## Entries shown
.....

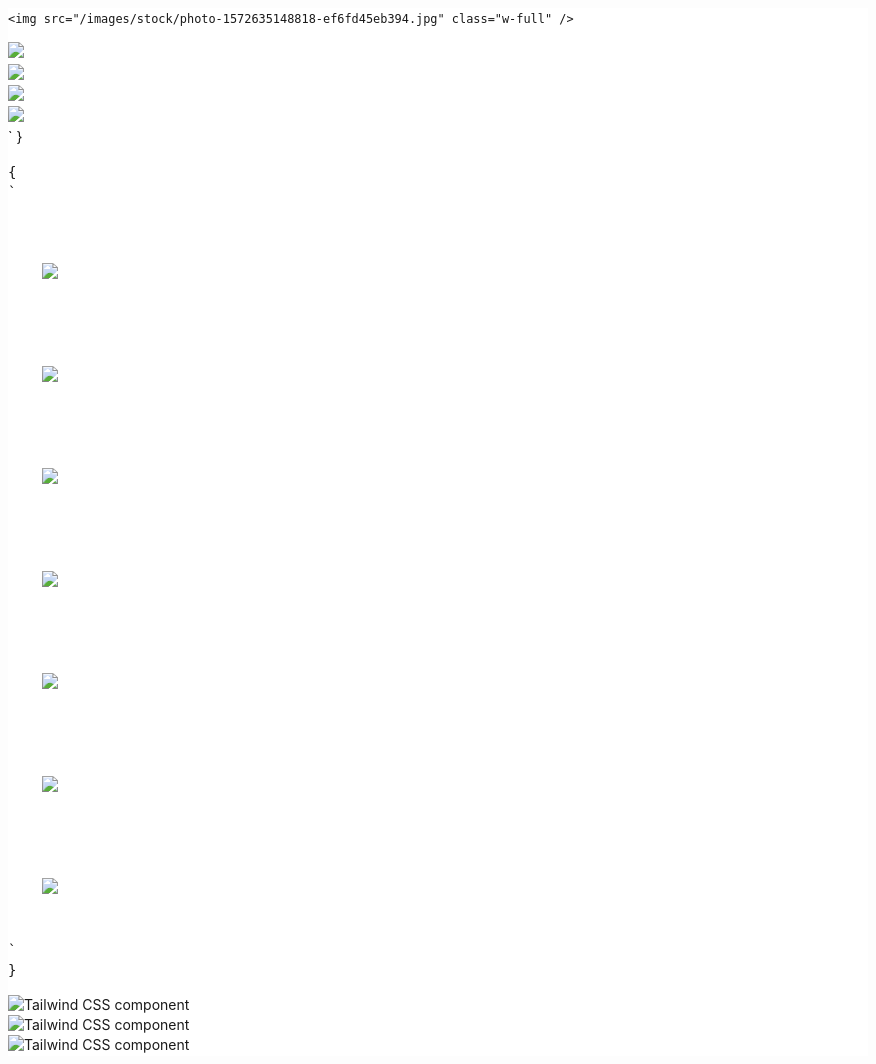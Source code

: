     <img src="/images/stock/photo-1572635148818-ef6fd45eb394.jpg" class="w-full" />
  </div> 
  <div class="$$carousel-item w-1/2">
    <img src="/images/stock/photo-1494253109108-2e30c049369b.jpg" class="w-full" />
  </div> 
  <div class="$$carousel-item w-1/2">
    <img src="/images/stock/photo-1550258987-190a2d41a8ba.jpg" class="w-full" />
  </div> 
  <div class="$$carousel-item w-1/2">
    <img src="/images/stock/photo-1559181567-c3190ca9959b.jpg" class="w-full" />
  </div> 
  <div class="$$carousel-item w-1/2">
    <img src="/images/stock/photo-1601004890684-d8cbf643f5f2.jpg" class="w-full" />
  </div>
</div>`
}</pre>
<pre slot="react" use:replace={{ to: $prefix }}>{
`<div className="$$carousel rounded-box w-96">
  <div className="$$carousel-item w-1/2">
    <img src="/images/stock/photo-1559703248-dcaaec9fab78.jpg" className="w-full" />
  </div> 
  <div className="$$carousel-item w-1/2">
    <img src="/images/stock/photo-1565098772267-60af42b81ef2.jpg" className="w-full" />
  </div> 
  <div className="$$carousel-item w-1/2">
    <img src="/images/stock/photo-1572635148818-ef6fd45eb394.jpg" className="w-full" />
  </div> 
  <div className="$$carousel-item w-1/2">
    <img src="/images/stock/photo-1494253109108-2e30c049369b.jpg" className="w-full" />
  </div> 
  <div className="$$carousel-item w-1/2">
    <img src="/images/stock/photo-1550258987-190a2d41a8ba.jpg" className="w-full" />
  </div> 
  <div className="$$carousel-item w-1/2">
    <img src="/images/stock/photo-1559181567-c3190ca9959b.jpg" className="w-full" />
  </div> 
  <div className="$$carousel-item w-1/2">
    <img src="/images/stock/photo-1601004890684-d8cbf643f5f2.jpg" className="w-full" />
  </div>
</div>`
}</pre>
</Component>

<Component title="Full-bleed carousel">
<div class="max-w-md p-4 space-x-4 carousel carousel-center bg-neutral rounded-box">
  <div class="carousel-item">
    <img src="/images/stock/photo-1559703248-dcaaec9fab78.jpg" class="rounded-box" alt="Tailwind CSS component" />
  </div> 
  <div class="carousel-item">
    <img src="/images/stock/photo-1565098772267-60af42b81ef2.jpg" class="rounded-box" alt="Tailwind CSS component" />
  </div> 
  <div class="carousel-item">
    <img src="/images/stock/photo-1572635148818-ef6fd45eb394.jpg" class="rounded-box" alt="Tailwind CSS component" />
  </div> 
  <div class="carousel-item">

.....

## Aim of the exercise
The records above need to be given again exactly. Omit the pictures.

## Worked solution
Source code

:     <img src="/images/stock/photo-1572635148818-ef6fd45eb394.jpg" class="w-full" />
  </div> 
  <div class="$$carousel-item w-1/2">
    <img src="/images/stock/photo-1494253109108-2e30c049369b.jpg" class="w-full" />
  </div> 
  <div class="$$carousel-item w-1/2">
    <img src="/images/stock/photo-1550258987-190a2d41a8ba.jpg" class="w-full" />
  </div> 
  <div class="$$carousel-item w-1/2">
    <img src="/images/stock/photo-1559181567-c3190ca9959b.jpg" class="w-full" />
  </div> 
  <div class="$$carousel-item w-1/2">
    <img src="/images/stock/photo-1601004890684-d8cbf643f5f2.jpg" class="w-full" />
  </div>
</div>`
}</pre>
<pre slot="react" use:replace={{ to: $prefix }}>{
`<div className="$$carousel rounded-box w-96">
  <div className="$$carousel-item w-1/2">
    <img src="/images/stock/photo-1559703248-dcaaec9fab78.jpg" className="w-full" />
  </div> 
  <div className="$$carousel-item w-1/2">
    <img src="/images/stock/photo-1565098772267-60af42b81ef2.jpg" className="w-full" />
  </div> 
  <div className="$$carousel-item w-1/2">
    <img src="/images/stock/photo-1572635148818-ef6fd45eb394.jpg" className="w-full" />
  </div> 
  <div className="$$carousel-item w-1/2">
    <img src="/images/stock/photo-1494253109108-2e30c049369b.jpg" className="w-full" />
  </div> 
  <div className="$$carousel-item w-1/2">
    <img src="/images/stock/photo-1550258987-190a2d41a8ba.jpg" className="w-full" />
  </div> 
  <div className="$$carousel-item w-1/2">
    <img src="/images/stock/photo-1559181567-c3190ca9959b.jpg" className="w-full" />
  </div> 
  <div className="$$carousel-item w-1/2">
    <img src="/images/stock/photo-1601004890684-d8cbf643f5f2.jpg" className="w-full" />
  </div>
</div>`
}</pre>
</Component>

<Component title="Full-bleed carousel">
<div class="max-w-md p-4 space-x-4 carousel carousel-center bg-neutral rounded-box">
  <div class="carousel-item">
    <img src="/images/stock/photo-1559703248-dcaaec9fab78.jpg" class="rounded-box" alt="Tailwind CSS component" />
  </div> 
  <div class="carousel-item">
    <img src="/images/stock/photo-1565098772267-60af42b81ef2.jpg" class="rounded-box" alt="Tailwind CSS component" />
  </div> 
  <div class="carousel-item">
    <img src="/images/stock/photo-1572635148818-ef6fd45eb394.jpg" class="rounded-box" alt="Tailwind CSS component" />
  </div> 
  <div class="carousel-item">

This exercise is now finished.